Warm water and washing up liquid - I'm an even bigger "cheapskate" than you, as SWMBO buys the stuff.

BTW, that's what my local Optician's technician recommended more years ago than I can remember (and I started wearing glasses at the age of nineteen).

If I'm out and about and the spec's need a clean - I simply breath over the lenses and wipe with a nice clean cotton hanky.

Cash

Reply to
Cash

Spectacle lenses are often coated and can't be cleaned with an abrasive cleaner. You're not even supposed to use detergents.

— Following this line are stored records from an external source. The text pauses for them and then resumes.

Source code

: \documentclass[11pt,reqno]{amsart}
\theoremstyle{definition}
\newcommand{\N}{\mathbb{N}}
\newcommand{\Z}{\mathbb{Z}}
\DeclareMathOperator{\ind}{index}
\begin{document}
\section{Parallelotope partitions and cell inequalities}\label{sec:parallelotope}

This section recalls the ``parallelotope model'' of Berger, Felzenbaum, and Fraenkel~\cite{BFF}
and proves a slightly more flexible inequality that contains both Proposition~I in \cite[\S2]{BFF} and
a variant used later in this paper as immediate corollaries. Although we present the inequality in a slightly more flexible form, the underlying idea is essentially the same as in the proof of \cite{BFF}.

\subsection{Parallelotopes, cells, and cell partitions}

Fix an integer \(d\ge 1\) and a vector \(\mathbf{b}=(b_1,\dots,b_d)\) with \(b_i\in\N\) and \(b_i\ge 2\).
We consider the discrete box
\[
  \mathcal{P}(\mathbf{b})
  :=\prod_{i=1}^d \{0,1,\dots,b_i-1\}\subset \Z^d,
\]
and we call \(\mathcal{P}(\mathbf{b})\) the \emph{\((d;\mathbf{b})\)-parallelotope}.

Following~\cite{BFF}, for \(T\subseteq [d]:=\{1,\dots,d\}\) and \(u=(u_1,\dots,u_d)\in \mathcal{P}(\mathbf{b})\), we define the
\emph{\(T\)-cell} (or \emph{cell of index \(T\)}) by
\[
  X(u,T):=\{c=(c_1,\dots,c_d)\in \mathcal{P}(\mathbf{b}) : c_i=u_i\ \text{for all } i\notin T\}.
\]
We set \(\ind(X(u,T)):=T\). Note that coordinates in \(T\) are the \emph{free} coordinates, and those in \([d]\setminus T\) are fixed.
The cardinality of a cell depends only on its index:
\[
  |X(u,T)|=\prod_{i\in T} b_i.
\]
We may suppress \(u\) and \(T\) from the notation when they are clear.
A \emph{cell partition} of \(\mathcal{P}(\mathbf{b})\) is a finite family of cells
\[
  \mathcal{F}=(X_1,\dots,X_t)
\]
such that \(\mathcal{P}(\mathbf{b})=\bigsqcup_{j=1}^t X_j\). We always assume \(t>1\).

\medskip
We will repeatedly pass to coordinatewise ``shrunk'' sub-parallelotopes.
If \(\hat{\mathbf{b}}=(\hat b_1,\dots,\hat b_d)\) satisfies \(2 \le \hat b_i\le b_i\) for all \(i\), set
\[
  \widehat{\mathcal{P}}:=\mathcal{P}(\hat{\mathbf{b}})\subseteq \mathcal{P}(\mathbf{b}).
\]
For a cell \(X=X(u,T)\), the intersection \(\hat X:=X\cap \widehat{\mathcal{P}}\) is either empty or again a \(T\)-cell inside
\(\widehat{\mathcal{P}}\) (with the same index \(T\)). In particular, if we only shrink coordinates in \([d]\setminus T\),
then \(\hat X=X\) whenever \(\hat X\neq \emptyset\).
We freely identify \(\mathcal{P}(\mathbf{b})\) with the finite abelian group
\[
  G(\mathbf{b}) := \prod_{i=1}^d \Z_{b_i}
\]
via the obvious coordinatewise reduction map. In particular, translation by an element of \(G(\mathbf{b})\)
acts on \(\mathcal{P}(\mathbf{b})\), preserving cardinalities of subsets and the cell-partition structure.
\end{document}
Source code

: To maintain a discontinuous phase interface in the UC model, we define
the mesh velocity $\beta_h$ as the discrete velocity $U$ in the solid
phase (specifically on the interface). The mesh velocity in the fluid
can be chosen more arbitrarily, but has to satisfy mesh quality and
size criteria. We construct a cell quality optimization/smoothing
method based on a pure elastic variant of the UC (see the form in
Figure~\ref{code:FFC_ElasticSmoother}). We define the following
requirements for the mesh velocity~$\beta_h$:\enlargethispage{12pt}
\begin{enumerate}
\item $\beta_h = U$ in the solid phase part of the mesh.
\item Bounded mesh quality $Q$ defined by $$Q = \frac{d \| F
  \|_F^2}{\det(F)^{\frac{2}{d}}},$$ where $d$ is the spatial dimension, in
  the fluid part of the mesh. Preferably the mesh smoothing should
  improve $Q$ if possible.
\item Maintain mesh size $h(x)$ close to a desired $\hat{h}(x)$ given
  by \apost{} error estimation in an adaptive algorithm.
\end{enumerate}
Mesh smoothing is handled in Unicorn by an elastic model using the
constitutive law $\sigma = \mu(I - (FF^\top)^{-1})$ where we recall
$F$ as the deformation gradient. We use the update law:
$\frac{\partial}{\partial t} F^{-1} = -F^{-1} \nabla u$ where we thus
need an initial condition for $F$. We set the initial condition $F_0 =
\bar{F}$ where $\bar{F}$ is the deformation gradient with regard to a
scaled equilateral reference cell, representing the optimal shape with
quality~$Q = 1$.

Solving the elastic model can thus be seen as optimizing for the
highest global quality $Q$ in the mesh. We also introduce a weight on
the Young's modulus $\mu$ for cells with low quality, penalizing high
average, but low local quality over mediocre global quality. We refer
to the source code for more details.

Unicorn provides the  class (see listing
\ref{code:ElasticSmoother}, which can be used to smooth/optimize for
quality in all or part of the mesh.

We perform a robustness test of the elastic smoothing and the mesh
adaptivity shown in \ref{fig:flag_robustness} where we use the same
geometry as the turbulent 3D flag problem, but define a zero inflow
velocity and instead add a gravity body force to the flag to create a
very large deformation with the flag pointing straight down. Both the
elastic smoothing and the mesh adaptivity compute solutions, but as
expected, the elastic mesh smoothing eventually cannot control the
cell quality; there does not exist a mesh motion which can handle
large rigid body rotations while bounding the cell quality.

Especially the plastic lenses.

Reply to
harry

The thing is the pocket-sized bottle of spectacle cleaner lives on my desk along with the pencils, pens, erasers, etc. I only use it when the film on the specs starts disturbing my concentration, and the last thing I want then is faff. I don't use it a great deal but super-convenience is the priority.

Reply to
Mike Barnes

It assumes the T shirt is cleaner than the glasses...

Reply to
Jeff Layman

When my little spray bottle ran out I topped it up with Gordon's Gin - works a treat :)

Andrew

Reply to
Andrew Mawson

Warm water and Handwash liquid. My optician claims washing up liquid removes the varnish off the frames.

Another Dave

Reply to
Another Dave

Hmm, methinks your optician is worried about losing sales of cleaning fluid.

Tim

Reply to
Tim+

I believe that it's meths. Thats what I refilled mine with. It works and it hasn't damaged the coating on my plastic lenses in over a year of use.

Jonathan

Reply to
Jonathan

Many years ago, a former optician of mine (now sadly dead) recommended holding your specs in the steam from a dishwasher at the end of a wash cycle, and then wiping them with a clean tissue. Works a treat!

Otherwise, we use spectacle wipes from Aldi. If you line all your specs up, you can clean several pairs with one tissue as long as you don't hang about - 'cos the tissue soon dries out.

Reply to
Roger Mills

Thats what we used in submarines to clean the periscope and binocular lenses. Can't be bettered, particularly as the gin was duty free.

Reply to
Old Git

on 28/01/2016, R D S supposed :

.. but not much worse!

Handsoaps often often contain lanolin etc. so they leave an oily film on a lens. I find Fairy better.

Reply to
Harry Bloomfield

Yip. Dead cheap and they work very well. They also get muck off keyboards - the plastic surrounding the keys that is.